Data under study

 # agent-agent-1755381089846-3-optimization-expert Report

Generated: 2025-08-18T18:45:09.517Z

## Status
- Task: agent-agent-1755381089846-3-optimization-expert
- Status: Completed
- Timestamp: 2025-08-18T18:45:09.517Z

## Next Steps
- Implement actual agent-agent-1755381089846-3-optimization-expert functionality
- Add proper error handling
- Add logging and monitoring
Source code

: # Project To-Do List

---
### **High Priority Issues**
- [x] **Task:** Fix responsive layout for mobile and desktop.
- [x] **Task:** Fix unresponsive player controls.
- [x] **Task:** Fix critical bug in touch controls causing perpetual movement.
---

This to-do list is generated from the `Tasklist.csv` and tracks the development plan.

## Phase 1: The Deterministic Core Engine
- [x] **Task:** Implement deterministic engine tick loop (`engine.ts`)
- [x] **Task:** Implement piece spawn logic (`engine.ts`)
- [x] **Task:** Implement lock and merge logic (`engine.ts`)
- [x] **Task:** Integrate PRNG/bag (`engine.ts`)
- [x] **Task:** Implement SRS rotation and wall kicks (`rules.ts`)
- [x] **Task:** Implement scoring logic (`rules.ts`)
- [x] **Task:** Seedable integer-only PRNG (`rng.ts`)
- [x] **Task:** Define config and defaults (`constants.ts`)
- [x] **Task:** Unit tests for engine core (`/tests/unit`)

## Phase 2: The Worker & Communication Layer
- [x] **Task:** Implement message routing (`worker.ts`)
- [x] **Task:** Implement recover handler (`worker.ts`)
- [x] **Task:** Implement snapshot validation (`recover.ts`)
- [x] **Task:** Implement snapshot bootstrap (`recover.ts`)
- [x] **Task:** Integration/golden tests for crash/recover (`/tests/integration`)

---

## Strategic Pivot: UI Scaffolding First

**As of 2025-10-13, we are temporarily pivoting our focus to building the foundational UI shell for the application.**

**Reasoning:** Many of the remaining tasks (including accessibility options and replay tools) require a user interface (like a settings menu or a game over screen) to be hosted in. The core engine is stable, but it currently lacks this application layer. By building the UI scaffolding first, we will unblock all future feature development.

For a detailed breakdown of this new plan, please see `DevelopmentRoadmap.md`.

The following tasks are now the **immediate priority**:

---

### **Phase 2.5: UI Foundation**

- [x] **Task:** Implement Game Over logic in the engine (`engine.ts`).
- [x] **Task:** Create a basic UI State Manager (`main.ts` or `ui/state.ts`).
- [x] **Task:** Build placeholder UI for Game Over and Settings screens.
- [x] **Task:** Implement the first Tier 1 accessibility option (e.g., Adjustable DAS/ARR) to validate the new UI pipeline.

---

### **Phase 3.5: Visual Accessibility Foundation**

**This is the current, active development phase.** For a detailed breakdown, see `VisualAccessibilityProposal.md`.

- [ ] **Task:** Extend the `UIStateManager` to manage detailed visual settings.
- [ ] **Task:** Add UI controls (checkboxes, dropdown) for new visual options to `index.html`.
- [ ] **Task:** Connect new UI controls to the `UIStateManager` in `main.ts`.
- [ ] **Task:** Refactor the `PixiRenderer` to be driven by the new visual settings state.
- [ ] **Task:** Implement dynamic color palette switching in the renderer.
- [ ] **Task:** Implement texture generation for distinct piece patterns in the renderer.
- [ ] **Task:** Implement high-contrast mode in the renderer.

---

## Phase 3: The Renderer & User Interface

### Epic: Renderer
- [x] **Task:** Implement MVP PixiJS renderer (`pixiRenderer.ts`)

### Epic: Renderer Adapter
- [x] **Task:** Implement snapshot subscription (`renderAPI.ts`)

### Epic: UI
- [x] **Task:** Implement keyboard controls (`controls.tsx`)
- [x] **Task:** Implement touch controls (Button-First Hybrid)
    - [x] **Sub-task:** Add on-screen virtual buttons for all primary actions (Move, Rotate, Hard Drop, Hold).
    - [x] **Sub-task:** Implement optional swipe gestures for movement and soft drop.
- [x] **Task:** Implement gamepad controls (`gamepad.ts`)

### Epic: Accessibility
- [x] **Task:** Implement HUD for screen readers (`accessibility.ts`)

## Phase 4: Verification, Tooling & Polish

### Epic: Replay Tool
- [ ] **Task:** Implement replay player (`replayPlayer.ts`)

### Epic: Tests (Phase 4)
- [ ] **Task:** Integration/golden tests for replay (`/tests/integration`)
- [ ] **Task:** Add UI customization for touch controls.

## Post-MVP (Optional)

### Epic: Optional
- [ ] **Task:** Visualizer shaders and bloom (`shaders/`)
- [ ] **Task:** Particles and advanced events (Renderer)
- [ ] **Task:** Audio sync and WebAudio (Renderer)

Action item
Using the data above, return each line that includes the word "rules".

Response to this exercise
- [x] **Task:** Implement SRS rotation and wall kicks (`rules.ts`)
- [x] **Task:** Implement scoring logic (`rules.ts`)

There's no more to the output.